Saved entries
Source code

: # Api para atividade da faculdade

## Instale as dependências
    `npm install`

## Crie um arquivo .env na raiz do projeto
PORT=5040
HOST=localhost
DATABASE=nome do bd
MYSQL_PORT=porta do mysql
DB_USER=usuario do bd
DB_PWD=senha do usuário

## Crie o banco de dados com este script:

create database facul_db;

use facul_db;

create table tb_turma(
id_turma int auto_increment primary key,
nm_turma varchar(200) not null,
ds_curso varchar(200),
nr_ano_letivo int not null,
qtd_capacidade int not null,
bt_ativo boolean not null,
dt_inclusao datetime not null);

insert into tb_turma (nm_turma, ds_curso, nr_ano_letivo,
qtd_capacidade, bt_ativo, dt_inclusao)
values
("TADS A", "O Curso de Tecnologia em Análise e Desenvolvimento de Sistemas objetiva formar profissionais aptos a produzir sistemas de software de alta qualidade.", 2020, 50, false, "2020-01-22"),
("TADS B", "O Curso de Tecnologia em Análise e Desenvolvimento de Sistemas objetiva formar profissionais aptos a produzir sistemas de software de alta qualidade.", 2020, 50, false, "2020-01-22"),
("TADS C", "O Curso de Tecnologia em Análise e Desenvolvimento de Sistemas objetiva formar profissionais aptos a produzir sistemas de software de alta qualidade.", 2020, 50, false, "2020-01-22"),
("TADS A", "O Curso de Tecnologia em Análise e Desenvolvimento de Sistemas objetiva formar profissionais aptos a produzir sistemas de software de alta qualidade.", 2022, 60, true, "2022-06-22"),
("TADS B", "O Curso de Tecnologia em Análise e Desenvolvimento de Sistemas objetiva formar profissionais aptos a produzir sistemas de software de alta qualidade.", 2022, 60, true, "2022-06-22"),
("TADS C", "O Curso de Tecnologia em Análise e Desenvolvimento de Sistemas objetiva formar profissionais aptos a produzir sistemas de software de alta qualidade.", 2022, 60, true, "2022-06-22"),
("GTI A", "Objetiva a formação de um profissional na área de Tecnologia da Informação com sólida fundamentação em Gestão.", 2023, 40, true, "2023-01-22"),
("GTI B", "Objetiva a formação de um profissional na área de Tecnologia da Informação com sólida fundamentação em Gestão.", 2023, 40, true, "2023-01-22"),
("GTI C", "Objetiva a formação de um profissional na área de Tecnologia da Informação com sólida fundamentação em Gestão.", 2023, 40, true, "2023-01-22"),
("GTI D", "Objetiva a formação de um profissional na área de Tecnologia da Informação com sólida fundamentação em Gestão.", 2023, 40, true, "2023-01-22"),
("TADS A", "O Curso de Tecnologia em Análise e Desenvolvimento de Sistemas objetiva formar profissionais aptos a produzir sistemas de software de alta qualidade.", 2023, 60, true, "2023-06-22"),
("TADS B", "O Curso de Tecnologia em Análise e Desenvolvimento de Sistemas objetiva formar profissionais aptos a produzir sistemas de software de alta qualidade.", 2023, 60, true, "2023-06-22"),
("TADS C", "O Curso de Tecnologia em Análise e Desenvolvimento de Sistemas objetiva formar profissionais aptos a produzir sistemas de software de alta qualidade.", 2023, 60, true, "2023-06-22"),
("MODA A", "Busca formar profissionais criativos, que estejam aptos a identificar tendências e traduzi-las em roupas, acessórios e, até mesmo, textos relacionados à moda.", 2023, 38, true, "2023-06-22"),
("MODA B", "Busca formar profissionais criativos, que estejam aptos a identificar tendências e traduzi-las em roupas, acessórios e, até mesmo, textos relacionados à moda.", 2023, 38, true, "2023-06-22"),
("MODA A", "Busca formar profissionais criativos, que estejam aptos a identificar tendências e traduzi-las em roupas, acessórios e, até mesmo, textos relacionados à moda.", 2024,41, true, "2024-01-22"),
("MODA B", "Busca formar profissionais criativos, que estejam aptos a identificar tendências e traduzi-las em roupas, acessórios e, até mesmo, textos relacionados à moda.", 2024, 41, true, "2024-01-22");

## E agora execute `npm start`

About this task
Each entry must appear in the reply exactly as written.

Your solution
Source code

: # Api para atividade da faculdade

## Instale as dependências
    `npm install`

## Crie um arquivo .env na raiz do projeto
PORT=5040
HOST=localhost
DATABASE=nome do bd
MYSQL_PORT=porta do mysql
DB_USER=usuario do bd
DB_PWD=senha do usuário

## Crie o banco de dados com este script:

create database facul_db;

use facul_db;

create table tb_turma(
id_turma int auto_increment primary key,
nm_turma varchar(200) not null,
ds_curso varchar(200),
nr_ano_letivo int not null,
qtd_capacidade int not null,
bt_ativo boolean not null,
dt_inclusao datetime not null);

insert into tb_turma (nm_turma, ds_curso, nr_ano_letivo,
qtd_capacidade, bt_ativo, dt_inclusao)
values
("TADS A", "O Curso de Tecnologia em Análise e Desenvolvimento de Sistemas objetiva formar profissionais aptos a produzir sistemas de software de alta qualidade.", 2020, 50, false, "2020-01-22"),
("TADS B", "O Curso de Tecnologia em Análise e Desenvolvimento de Sistemas objetiva formar profissionais aptos a produzir sistemas de software de alta qualidade.", 2020, 50, false, "2020-01-22"),
("TADS C", "O Curso de Tecnologia em Análise e Desenvolvimento de Sistemas objetiva formar profissionais aptos a produzir sistemas de software de alta qualidade.", 2020, 50, false, "2020-01-22"),
("TADS A", "O Curso de Tecnologia em Análise e Desenvolvimento de Sistemas objetiva formar profissionais aptos a produzir sistemas de software de alta qualidade.", 2022, 60, true, "2022-06-22"),
("TADS B", "O Curso de Tecnologia em Análise e Desenvolvimento de Sistemas objetiva formar profissionais aptos a produzir sistemas de software de alta qualidade.", 2022, 60, true, "2022-06-22"),
("TADS C", "O Curso de Tecnologia em Análise e Desenvolvimento de Sistemas objetiva formar profissionais aptos a produzir sistemas de software de alta qualidade.", 2022, 60, true, "2022-06-22"),
("GTI A", "Objetiva a formação de um profissional na área de Tecnologia da Informação com sólida fundamentação em Gestão.", 2023, 40, true, "2023-01-22"),
("GTI B", "Objetiva a formação de um profissional na área de Tecnologia da Informação com sólida fundamentação em Gestão.", 2023, 40, true, "2023-01-22"),
("GTI C", "Objetiva a formação de um profissional na área de Tecnologia da Informação com sólida fundamentação em Gestão.", 2023, 40, true, "2023-01-22"),
("GTI D", "Objetiva a formação de um profissional na área de Tecnologia da Informação com sólida fundamentação em Gestão.", 2023, 40, true, "2023-01-22"),
("TADS A", "O Curso de Tecnologia em Análise e Desenvolvimento de Sistemas objetiva formar profissionais aptos a produzir sistemas de software de alta qualidade.", 2023, 60, true, "2023-06-22"),
("TADS B", "O Curso de Tecnologia em Análise e Desenvolvimento de Sistemas objetiva formar profissionais aptos a produzir sistemas de software de alta qualidade.", 2023, 60, true, "2023-06-22"),
("TADS C", "O Curso de Tecnologia em Análise e Desenvolvimento de Sistemas objetiva formar profissionais aptos a produzir sistemas de software de alta qualidade.", 2023, 60, true, "2023-06-22"),
("MODA A", "Busca formar profissionais criativos, que estejam aptos a identificar tendências e traduzi-las em roupas, acessórios e, até mesmo, textos relacionados à moda.", 2023, 38, true, "2023-06-22"),
("MODA B", "Busca formar profissionais criativos, que estejam aptos a identificar tendências e traduzi-las em roupas, acessórios e, até mesmo, textos relacionados à moda.", 2023, 38, true, "2023-06-22"),
("MODA A", "Busca formar profissionais criativos, que estejam aptos a identificar tendências e traduzi-las em roupas, acessórios e, até mesmo, textos relacionados à moda.", 2024,41, true, "2024-01-22"),
("MODA B", "Busca formar profissionais criativos, que estejam aptos a identificar tendências e traduzi-las em roupas, acessórios e, até mesmo, textos relacionados à moda.", 2024, 41, true, "2024-01-22");

## E agora execute `npm start`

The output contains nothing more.